Dermal Fibroblasts Uptake Exosomes From Endothelial Cells and Promote Migration

Objectives: This study examines if exosomes from microvascular endothelial cells influence wound resolution by targeting fibroblasts, one of the essential players in skin regeneration. Our objectives are to isolate and characterize exosomes from human dermal microvascular endothelial cells, to examine the uptake of these exosomes by human dermal fibroblasts (FBs), and to observe the effect of endothelial exosome uptake on fibroblast migration.

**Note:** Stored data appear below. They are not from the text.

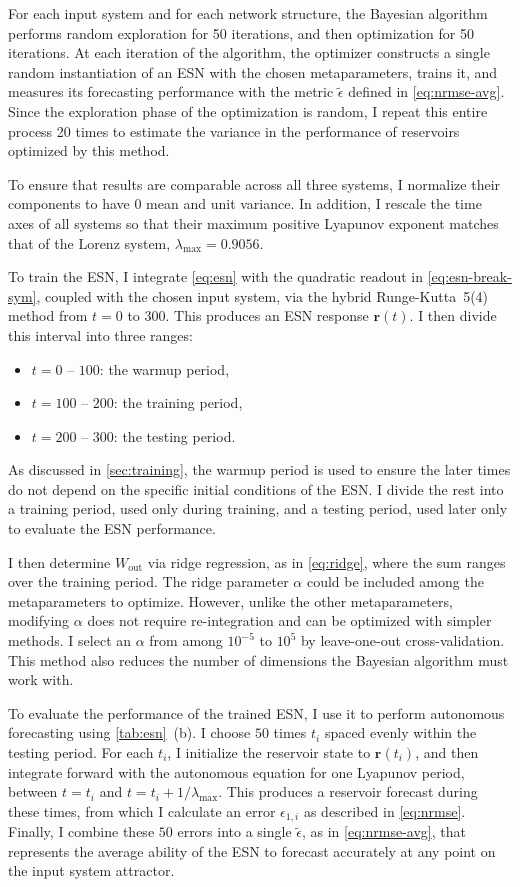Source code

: For each input system and for each network structure, the Bayesian
algorithm performs random exploration for 50 iterations, and then
optimization for 50 iterations. At each iteration of the algorithm,
the optimizer constructs a single random instantiation of an ESN with
the chosen metaparameters, trains it, and measures its forecasting
performance with the metric $\tilde{\epsilon}$ defined in
\cref{eq:nrmse-avg}. Since the exploration phase of the optimization
is random, I repeat this entire process 20 times to estimate the
variance in the performance of reservoirs optimized by this method.

To ensure that results are comparable across all three systems, I
normalize their components to have $0$ mean and unit variance. In
addition, I rescale the time axes of all systems so that their maximum
positive Lyapunov exponent matches that of the Lorenz system,
$\lambda_\text{max} = 0.9056$.

To train the ESN, I integrate \cref{eq:esn} with the quadratic readout
in \cref{eq:esn-break-sym}, coupled with the chosen input system, via
the hybrid Runge-Kutta~5(4)\cite{dormand1980} method from $t = 0$ to
$300$. This produces an ESN response $\bm{r}(t)$. I then divide this interval into three ranges:
\begin{itemize}
\item $t = 0$ -- $100$: the warmup period,
\item $t = 100$ -- $200$: the training period,
\item $t = 200$ -- $300$: the testing period.
\end{itemize}
As discussed in \cref{sec:training}, the warmup period is used to
ensure the later times do not depend on the specific initial
conditions of the ESN. I divide the rest into a training period, used
only during training, and a testing period, used later only to
evaluate the ESN performance.

I then determine $W_\text{out}$ via ridge regression, as in
\cref{eq:ridge}, where the sum ranges over the training period. The
ridge parameter $\alpha$ could be included among the metaparameters to
optimize. However, unlike the other metaparameters, modifying $\alpha$
does not require re-integration and can be optimized with simpler
methods. I select an $\alpha$ from among $10^{-5}$ to $10^5$ by
leave-one-out cross-validation. This method also reduces the number of
dimensions the Bayesian algorithm must work with.

To evaluate the performance of the trained ESN, I use it to perform
autonomous forecasting using \cref{tab:esn}~(b). I choose $50$ times
$t_i$ spaced evenly within the testing period. For each $t_i$, I
initialize the reservoir state to $\mathbf{r}(t_i)$, and then
integrate forward with the autonomous equation for one Lyapunov
period, between $t = t_i$ and $t = t_i + 1 / \lambda_\text{max}$. This
produces a reservoir forecast during these times, from which I
calculate an error $\epsilon_{1,i}$ as described in
\cref{eq:nrmse}. Finally, I combine these $50$ errors into a single
$\tilde{\epsilon}$, as in \cref{eq:nrmse-avg}, that represents the
average ability of the ESN to forecast accurately at any point on the
input system attractor.

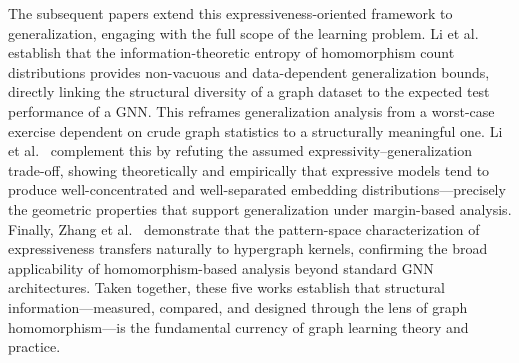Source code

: \documentclass[12pt]{article}
\begin{document}
The subsequent papers extend this expressiveness-oriented framework to
generalization, engaging with the full scope of the learning problem.
Li et al.~\cite{li2024generalization} establish that the information-theoretic entropy of
homomorphism count distributions provides non-vacuous and data-dependent
generalization bounds, directly linking the structural diversity of a graph
dataset to the expected test performance of a GNN. This reframes generalization
analysis from a worst-case exercise dependent on crude graph statistics to a
structurally meaningful one. Li et al.~\cite{li2025towards} complement this by refuting
the assumed expressivity--generalization trade-off, showing theoretically and
empirically that expressive models tend to produce well-concentrated and
well-separated embedding distributions---precisely the geometric properties that
support generalization under margin-based analysis. Finally,
Zhang et al.~\cite{zhang2026reinterpreting} demonstrate that the pattern-space
characterization of expressiveness transfers naturally to hypergraph kernels,
confirming the broad applicability of homomorphism-based analysis beyond standard
GNN architectures. Taken together, these five works establish that structural
information---measured, compared, and designed through the lens of graph
homomorphism---is the fundamental currency of graph learning theory and practice.



\end{document}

Methods: Endothelial cells were cultured until 80% confluence, then incubated in medium containing exosome free fetal bovine serum for 48-hours. Exosomes were collected and purified from the culture supernatant of the Endothelial cells (EC-exos). Nanoparticle tracking was used to determine the quantity and size distribution of the exosomes. Green fluorescently labeled EC-exos were placed on plated FBs for 24 hours to assess uptake using fluorescent microscopy. A transwell migration assay that employed 0.1% crystal violet staining was used to assess fibroblast migration. To assess the effects of EC-exos on FB function, a scratch assay was used to measure migration. Fibroblasts were seeded in 3-well culture inserts (Ibidi) creating two artificial gaps on a confluent monolayer. Mitomycin C (1μg/mL) was applied to the monolayer for one hour after the inserts were removed to preclude proliferation and scratch closure was assessed at 0, 12, 24, and 48 hours.
Results: Following exosome purification, nanoparticle analysis showed a mean particle size of 148.1 nm, which is characteristic of exosomes. Fluorescent microscopy and confocal microscopy showed uptake of exosomes from HDMVECs by the HDFs at 15% concentration. FBs treated with EC-exos exhibited enhanced migration in the transwell migration assay and accelerated scratch closure.
Conclusions: ECs produce functional exosomes that can be successfully isolated and taken up by FBs causing changes in migration patterns, suggesting that endothelial cells can influence fibroblast function in wounds via exosomes.